> [WHAT THIS TASK INVOLVES]: Only the pictures are to be omitted; every entry beneath should otherwise be duplicated exactly.

INPUT FOR THIS TASK below:

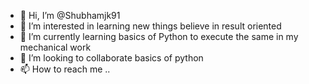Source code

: - 👋 Hi, I’m @Shubhamjk91
- 👀 I’m interested in learning new things believe in result oriented
- 🌱 I’m currently learning basics of Python to execute the same in my mechanical work
- 💞️ I’m looking to collaborate basics of python
- 📫 How to reach me ..

<!---
Shubhamjk91/Shubhamjk91 is a ✨ special ✨ repository because its `README.md` (this file) appears on your GitHub profile.
You can click the Preview link to take a look at your changes.
--->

End of INPUT FOR THIS TASK.

> [SOLVED EXERCISE]:
Source code

: - 👋 Hi, I’m @Shubhamjk91
- 👀 I’m interested in learning new things believe in result oriented
- 🌱 I’m currently learning basics of Python to execute the same in my mechanical work
- 💞️ I’m looking to collaborate basics of python
- 📫 How to reach me ..

<!---
Shubhamjk91/Shubhamjk91 is a ✨ special ✨ repository because its `README.md` (this file) appears on your GitHub profile.
You can click the Preview link to take a look at your changes.
--->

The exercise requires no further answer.